When I started blogging in 2004, people thought it was silly. They believed that it represented an unpolished, unprofessional form of writing that would go unread and unnoticed and eventually go away. They thought it a fad. A burst of digital narcissism.
In 2007, blogging had begun to gain more mainstream acceptance, but the perception remained that most blogs were written by loners and losers who were sitting at desks in their underwear.
2007 was also the year that blogging nearly destroyed my life. A long story for another day. A story I once told on a Moth stage.
By 2010 blogging had become an accepted and valued form of personal expression and serious journalism. Authors were encouraged to blog in order to build their platforms. The media turned to blogging as a means of getting information out faster and more seamlessly. Readers turned to blogs as replacements for the dying newspaper and magazine industry.
Today, blogging is viewed as a valid and valued form of written communication, news distribution and self expression.
I have been blogging consistently, almost daily, for almost ten years. This blog is my third. While my previous two blogs no longer exist on the Internet, I retain the material written on those blogs. My archive of posts, as a result, is almost a decade long.

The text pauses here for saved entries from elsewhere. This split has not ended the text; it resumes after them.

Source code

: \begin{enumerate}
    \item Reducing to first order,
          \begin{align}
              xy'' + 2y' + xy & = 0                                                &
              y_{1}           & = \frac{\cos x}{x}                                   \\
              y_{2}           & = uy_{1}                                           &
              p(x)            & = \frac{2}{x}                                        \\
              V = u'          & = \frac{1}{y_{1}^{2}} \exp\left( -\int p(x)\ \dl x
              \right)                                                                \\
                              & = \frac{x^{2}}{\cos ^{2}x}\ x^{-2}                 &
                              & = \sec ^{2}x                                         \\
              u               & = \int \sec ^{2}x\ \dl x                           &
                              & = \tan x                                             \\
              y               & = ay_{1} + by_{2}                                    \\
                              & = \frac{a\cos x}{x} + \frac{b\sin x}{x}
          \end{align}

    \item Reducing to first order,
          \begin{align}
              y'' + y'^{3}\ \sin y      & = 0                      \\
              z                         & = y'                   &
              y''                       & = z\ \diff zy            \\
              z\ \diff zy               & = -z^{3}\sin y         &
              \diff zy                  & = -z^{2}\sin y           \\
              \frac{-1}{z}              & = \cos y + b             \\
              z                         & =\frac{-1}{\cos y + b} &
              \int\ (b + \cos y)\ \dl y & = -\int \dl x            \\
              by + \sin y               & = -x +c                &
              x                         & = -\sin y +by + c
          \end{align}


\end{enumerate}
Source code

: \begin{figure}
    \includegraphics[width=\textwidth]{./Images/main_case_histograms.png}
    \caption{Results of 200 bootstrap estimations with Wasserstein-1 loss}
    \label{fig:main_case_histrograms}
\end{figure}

I write my blog for several reasons:
1. It provides me with a means of expressing ideas, thoughts and experiences with an audience of engaged readers.
2. It connects me with people who I might otherwise have never known.
3. It serves as a laboratory where I can test new ideas before committing them to something more formal and traditionally published.
4. It provides a record of my life.
This last reason is an important one for me. Though I don’t often write about my day to day experiences, I do so when the moments are important or unique enough to warrant a mention. As a result, I have an extensive archive of the events from my life that I can return to again and again when needed.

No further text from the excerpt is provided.